Aqui está, depois de um atraso, a segunda parte do primeiro capítulo.
Boa leitura, espero que gostem e critiquem bastante.
Capítulo Primeiro - A Grande Fogueira (Parte 2)
Dentro da grande sala de reunião as paredes eram de granito branco, com grandes tábuas entalhadas de madeira de cedros e mogno como rodapés. Mesas e cadeiras rudes espalhavam-se pelo recinto, que era circular, e no centro de tudo estava uma única mesinha de pedra branca polida, que reluzia à luz das velas assim como uma cadeira adjacente feita de algum metal sem muito valor. Naquele salão que agora servia de abrigo, todos ouviam em silêncio ao barulho que vinha de fora, abafado, mas ainda sim ameaçador. Quase trezentos homens de várias idades e tipos se amontoavam no lugar, atônitos. A maioria dos que estavam ali, porém, ainda nem havia saído da puberdade.
Ao contrário do que seria esperado em um lugar religioso, poucos recorriam a orações ou a preces a alguma divindade. Estavam ocupados demais concentrados na ameaça iminente e nos seus próprios medos, e portanto se limitavam a chorar e ceder, um após o outro, ao desespero que tomava conta do lugar.

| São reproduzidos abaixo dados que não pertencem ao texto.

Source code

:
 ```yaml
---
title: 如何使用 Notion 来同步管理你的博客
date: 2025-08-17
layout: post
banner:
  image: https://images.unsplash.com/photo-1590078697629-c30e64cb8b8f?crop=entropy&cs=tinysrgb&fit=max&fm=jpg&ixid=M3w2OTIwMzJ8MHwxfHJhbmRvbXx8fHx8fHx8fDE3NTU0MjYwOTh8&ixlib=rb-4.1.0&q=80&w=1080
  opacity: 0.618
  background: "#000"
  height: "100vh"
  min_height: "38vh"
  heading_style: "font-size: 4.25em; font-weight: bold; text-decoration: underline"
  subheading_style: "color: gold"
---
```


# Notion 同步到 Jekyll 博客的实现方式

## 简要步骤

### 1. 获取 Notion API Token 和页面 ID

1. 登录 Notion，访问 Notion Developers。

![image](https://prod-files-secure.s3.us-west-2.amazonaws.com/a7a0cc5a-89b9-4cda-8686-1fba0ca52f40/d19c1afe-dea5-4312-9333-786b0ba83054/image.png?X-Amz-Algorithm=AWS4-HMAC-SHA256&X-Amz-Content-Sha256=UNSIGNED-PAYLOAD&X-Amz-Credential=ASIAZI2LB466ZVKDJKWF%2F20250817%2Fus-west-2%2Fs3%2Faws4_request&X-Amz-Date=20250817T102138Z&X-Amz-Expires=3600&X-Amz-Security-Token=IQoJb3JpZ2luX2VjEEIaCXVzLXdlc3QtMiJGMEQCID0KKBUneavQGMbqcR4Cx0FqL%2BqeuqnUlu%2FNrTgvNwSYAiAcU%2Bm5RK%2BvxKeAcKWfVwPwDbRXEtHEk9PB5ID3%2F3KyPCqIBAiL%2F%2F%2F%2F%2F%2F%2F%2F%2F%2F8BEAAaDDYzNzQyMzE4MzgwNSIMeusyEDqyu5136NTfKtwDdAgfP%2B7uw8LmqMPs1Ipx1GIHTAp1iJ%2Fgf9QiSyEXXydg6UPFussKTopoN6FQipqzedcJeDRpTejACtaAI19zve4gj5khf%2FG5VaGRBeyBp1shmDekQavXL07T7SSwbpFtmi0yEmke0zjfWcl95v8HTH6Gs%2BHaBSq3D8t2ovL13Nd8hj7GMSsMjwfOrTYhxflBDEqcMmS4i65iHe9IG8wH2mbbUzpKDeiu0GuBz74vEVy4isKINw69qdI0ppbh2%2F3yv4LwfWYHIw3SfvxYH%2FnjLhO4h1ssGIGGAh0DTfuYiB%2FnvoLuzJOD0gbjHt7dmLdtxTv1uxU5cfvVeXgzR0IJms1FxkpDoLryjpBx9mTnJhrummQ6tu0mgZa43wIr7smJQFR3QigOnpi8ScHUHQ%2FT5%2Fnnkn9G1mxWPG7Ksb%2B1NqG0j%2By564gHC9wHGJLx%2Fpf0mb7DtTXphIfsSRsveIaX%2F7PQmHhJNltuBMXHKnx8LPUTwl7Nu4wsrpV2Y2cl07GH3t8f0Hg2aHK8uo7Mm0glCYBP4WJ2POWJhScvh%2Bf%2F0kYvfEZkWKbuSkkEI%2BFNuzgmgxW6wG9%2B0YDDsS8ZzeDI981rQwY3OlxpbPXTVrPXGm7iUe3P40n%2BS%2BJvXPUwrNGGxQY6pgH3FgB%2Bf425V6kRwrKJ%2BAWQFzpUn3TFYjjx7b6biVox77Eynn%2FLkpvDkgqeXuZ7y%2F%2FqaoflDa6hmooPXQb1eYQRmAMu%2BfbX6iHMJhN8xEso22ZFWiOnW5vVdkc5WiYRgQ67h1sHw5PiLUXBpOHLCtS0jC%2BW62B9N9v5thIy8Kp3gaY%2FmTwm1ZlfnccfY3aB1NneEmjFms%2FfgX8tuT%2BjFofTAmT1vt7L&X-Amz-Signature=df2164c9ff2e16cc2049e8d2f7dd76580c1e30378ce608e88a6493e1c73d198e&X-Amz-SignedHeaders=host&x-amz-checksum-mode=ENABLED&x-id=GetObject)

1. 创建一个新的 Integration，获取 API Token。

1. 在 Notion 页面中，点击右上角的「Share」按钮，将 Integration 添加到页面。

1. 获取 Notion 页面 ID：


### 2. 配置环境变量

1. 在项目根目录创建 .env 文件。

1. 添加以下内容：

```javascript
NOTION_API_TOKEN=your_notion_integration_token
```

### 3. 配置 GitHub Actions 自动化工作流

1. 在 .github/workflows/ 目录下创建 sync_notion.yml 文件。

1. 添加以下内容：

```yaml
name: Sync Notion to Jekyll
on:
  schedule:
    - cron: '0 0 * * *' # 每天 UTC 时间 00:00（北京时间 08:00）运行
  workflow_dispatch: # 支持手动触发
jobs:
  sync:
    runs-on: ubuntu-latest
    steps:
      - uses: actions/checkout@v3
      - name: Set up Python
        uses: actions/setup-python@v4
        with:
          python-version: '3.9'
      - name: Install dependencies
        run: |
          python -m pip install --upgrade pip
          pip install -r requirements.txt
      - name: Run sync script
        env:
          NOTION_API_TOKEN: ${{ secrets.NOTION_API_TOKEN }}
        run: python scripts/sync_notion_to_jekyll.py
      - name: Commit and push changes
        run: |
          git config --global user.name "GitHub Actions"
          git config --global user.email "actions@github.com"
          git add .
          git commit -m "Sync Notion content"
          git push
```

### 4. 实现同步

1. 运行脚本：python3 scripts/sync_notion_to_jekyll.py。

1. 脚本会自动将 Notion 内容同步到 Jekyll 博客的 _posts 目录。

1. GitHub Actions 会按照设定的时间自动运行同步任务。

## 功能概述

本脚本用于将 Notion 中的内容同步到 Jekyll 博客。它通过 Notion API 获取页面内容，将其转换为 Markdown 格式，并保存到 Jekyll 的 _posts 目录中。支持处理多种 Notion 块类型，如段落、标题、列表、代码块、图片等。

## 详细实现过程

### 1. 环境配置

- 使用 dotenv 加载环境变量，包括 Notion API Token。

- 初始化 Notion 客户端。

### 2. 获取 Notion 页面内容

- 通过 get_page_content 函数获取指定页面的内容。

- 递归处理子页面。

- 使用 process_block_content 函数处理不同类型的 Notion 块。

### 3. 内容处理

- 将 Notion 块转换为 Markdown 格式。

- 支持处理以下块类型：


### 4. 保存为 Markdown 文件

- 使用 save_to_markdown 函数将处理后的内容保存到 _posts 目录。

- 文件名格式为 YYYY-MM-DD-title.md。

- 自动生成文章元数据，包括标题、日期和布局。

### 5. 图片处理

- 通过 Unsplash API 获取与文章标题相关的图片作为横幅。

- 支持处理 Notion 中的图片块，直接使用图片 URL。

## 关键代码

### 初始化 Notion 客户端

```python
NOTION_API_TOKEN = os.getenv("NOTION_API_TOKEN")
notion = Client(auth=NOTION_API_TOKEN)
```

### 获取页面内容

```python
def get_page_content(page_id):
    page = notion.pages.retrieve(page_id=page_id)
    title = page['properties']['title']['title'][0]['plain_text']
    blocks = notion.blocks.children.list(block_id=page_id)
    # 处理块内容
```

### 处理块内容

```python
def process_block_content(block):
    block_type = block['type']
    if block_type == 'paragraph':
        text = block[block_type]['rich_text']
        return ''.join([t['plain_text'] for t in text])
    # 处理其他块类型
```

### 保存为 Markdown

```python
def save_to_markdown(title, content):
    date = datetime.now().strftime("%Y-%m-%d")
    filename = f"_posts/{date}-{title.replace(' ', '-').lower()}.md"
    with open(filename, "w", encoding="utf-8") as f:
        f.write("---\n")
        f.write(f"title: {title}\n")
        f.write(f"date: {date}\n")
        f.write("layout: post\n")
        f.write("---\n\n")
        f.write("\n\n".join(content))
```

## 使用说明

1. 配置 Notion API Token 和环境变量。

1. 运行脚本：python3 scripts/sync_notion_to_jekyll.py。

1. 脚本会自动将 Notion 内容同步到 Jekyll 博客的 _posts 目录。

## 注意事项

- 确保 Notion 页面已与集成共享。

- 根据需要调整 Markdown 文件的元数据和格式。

O mais velho entre os que estavam ali, também o mais experiente, se apoiava na mesinha central. Era um senhor grisalho vestido em trajes bordados com fios de prata que, falando com tristeza em sua voz grave, quebrou o silêncio:
- É como se uma besta gigante estivesse a martelar a nossa casa... Que a nossa vida de virtudes e resignação sirva para nos fazer merecedores de uma morte digna.

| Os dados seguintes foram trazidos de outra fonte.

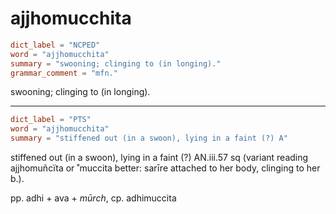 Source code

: # ajjhomucchita

``` toml
dict_label = "NCPED"
word = "ajjhomucchita"
summary = "swooning; clinging to (in longing)."
grammar_comment = "mfn."
```

swooning; clinging to (in longing).

--------------------

``` toml
dict_label = "PTS"
word = "ajjhomucchita"
summary = "stiffened out (in a swoon), lying in a faint (?) A"
```

stiffened out (in a swoon), lying in a faint (?) AN.iii.57 sq (variant reading ajjhomuñcïta or ˚muccita better: sarīre attached to her body, clinging to her b.).

pp. adhi \+ ava \+ *mūrch*, cp. adhimuccita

A atenção de todos se desviou da rua pela primeira vez desde o início do cerco, e voltou-se para aquelas palavras recém ditas. O estresse tornou-se tão forte no lugar que parecia que todos estavam em seus limites, ao passo que o som de uma simples agulha de metal caindo no chão seria suficiente para desencadear o caos.
Um dos monges adultos retrucou, gaguejando pela adrenalina e gesticulando com os braços:
- M...mestre, façamos alguma coisa! Não tem nada que possa nos livrar? Nenhuma escapatória?
Vendo que acabara de ser rude com o seu superior ao esquecer da formalidade no falar e os gestos de submissão necessários, calou-se, visivelmente arrependido de ter se manifestado. Ele voltou a se misturar aos outros rapidamente, como que tentando esconder a sua fraqueza do olhar do ancião.
Respondendo após um breve período, o outro disse, segurando levemente a sua curta barba branca e olhando para o nada, imerso em suas próprias palavras:
- Não para todos.
Houve mais um breve período de silêncio, e ele continuou:
-Seria impossível tomar uma decisão justa para decidir quem se salva e quem morre. Não serei o executor dessa sentença, que não cabe a mim.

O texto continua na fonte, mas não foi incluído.